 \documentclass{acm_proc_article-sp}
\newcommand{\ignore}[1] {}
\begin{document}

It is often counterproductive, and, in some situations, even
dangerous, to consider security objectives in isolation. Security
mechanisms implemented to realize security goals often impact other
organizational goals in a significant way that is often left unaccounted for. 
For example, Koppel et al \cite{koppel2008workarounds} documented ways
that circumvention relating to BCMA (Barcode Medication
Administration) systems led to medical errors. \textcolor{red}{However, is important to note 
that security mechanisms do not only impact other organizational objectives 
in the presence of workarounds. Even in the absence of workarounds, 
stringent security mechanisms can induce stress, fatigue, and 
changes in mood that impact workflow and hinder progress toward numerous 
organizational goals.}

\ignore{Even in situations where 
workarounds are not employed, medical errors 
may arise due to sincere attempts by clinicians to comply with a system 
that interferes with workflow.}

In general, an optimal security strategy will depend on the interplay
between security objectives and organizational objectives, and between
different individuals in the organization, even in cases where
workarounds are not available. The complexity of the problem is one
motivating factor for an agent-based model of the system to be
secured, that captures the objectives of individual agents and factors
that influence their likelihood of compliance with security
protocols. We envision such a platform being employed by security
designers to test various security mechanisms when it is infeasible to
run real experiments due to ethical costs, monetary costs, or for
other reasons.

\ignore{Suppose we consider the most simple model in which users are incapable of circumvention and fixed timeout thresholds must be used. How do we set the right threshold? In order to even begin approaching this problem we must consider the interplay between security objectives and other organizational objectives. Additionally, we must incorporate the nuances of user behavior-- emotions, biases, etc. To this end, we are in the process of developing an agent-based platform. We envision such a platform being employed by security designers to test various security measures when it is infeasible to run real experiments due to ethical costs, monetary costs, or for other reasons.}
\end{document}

_ _ _ _

What the exercise asks: Every record, from the first to the last, should be transcribed exactly.

Result of this exercise:
 \documentclass{acm_proc_article-sp}
\newcommand{\ignore}[1] {}
\begin{document}

It is often counterproductive, and, in some situations, even
dangerous, to consider security objectives in isolation. Security
mechanisms implemented to realize security goals often impact other
organizational goals in a significant way that is often left unaccounted for. 
For example, Koppel et al \cite{koppel2008workarounds} documented ways
that circumvention relating to BCMA (Barcode Medication
Administration) systems led to medical errors. \textcolor{red}{However, is important to note 
that security mechanisms do not only impact other organizational objectives 
in the presence of workarounds. Even in the absence of workarounds, 
stringent security mechanisms can induce stress, fatigue, and 
changes in mood that impact workflow and hinder progress toward numerous 
organizational goals.}

\ignore{Even in situations where 
workarounds are not employed, medical errors 
may arise due to sincere attempts by clinicians to comply with a system 
that interferes with workflow.}

In general, an optimal security strategy will depend on the interplay
between security objectives and organizational objectives, and between
different individuals in the organization, even in cases where
workarounds are not available. The complexity of the problem is one
motivating factor for an agent-based model of the system to be
secured, that captures the objectives of individual agents and factors
that influence their likelihood of compliance with security
protocols. We envision such a platform being employed by security
designers to test various security mechanisms when it is infeasible to
run real experiments due to ethical costs, monetary costs, or for
other reasons.

\ignore{Suppose we consider the most simple model in which users are incapable of circumvention and fixed timeout thresholds must be used. How do we set the right threshold? In order to even begin approaching this problem we must consider the interplay between security objectives and other organizational objectives. Additionally, we must incorporate the nuances of user behavior-- emotions, biases, etc. To this end, we are in the process of developing an agent-based platform. We envision such a platform being employed by security designers to test various security measures when it is infeasible to run real experiments due to ethical costs, monetary costs, or for other reasons.}
\end{document}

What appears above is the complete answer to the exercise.